球道雑記BACK NUMBER
大学日本一を引っさげてプロの道へ。
慶大・郡司裕也は根っから捕手気質。
posted2019/11/23 11:50
text by
永田遼太郎Ryotaro Nagata
photograph by
Kyodo News
背筋が凍てつくように感じたのは強い北風のせいだけじゃないだろう。
秋の大学日本一を決める明治神宮大会の決勝戦で、初回に先制2ランを放ちながら喜びを露わにすることなく、淡々とダイヤモンドを一周する21歳。その姿を見て、身震いがした。

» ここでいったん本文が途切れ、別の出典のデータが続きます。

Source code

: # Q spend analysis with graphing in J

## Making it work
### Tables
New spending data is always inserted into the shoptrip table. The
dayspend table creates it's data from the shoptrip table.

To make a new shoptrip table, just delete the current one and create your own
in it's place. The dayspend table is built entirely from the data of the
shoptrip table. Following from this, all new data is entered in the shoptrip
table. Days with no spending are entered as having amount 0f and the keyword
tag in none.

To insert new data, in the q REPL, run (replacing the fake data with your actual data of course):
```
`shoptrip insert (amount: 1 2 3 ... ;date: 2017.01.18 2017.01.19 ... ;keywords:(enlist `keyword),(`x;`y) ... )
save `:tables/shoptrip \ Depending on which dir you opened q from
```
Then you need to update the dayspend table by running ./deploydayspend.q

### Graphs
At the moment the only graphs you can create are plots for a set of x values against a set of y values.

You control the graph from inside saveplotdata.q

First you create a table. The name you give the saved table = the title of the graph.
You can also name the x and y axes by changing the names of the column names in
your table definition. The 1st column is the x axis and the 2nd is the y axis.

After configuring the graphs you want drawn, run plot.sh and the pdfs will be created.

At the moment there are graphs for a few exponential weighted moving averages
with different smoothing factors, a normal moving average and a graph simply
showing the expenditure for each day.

彼のポジションはキャッチャーである。ゲームに火をつけた状態で、そのまま初回の守備に入れば、自軍のピッチャーを火事場にぶち込むようなことにもなる。
ならば火を消す。
冷静沈着に、ただスコアボードに「2」を刻んだ事実だけを受け止めて、すぐさま次の守備に備える。慶應大学の主将・郡司裕也は、心・技・体、ともに揃った大人のキャッチャーであることを、この大舞台でも証明し、チーム19年ぶりの優勝に大きく貢献した。
根っからのキャッチャータイプ。
「子供っぽくない」
「オヤジくさい」
幼少の頃からそう言われることが少なくなかった。
「小さな頃は、親からも切り替えの早い子と思われていたみたいです。そのくらいの歳の子だったら『これ買って』とか駄々をこねたりもするじゃないですか。でも、僕はダメと言われたら、すぐに諦めて『別にいいや』みたいな感じだったらしくて、すごく育てやすかったと聞いています」
両親と意見の食い違いで口喧嘩になっても、すぐに自分から謝って、丸く収めようとした。
「それはそれで『なんでそんな簡単に謝るんだ? 反省しているのか?』って怒られたりもするんですけどね(笑)。争いごとが好きじゃないというのはありますけど、これはもう性格ですね」
野球のバッテリーをプラス端子とマイナス端子に例えるなら、彼は間違いなくマイナス端子に属すだろう。試合中はあまり我を出さず、自軍のピッチャーの良さをできる限り受け止めようといつもアイデアを練っている。
「今、考えればキャッチャーを選んだ自分自身に拍手を送りたいです」と、言うように生まれついてのキャッチャータイプだ。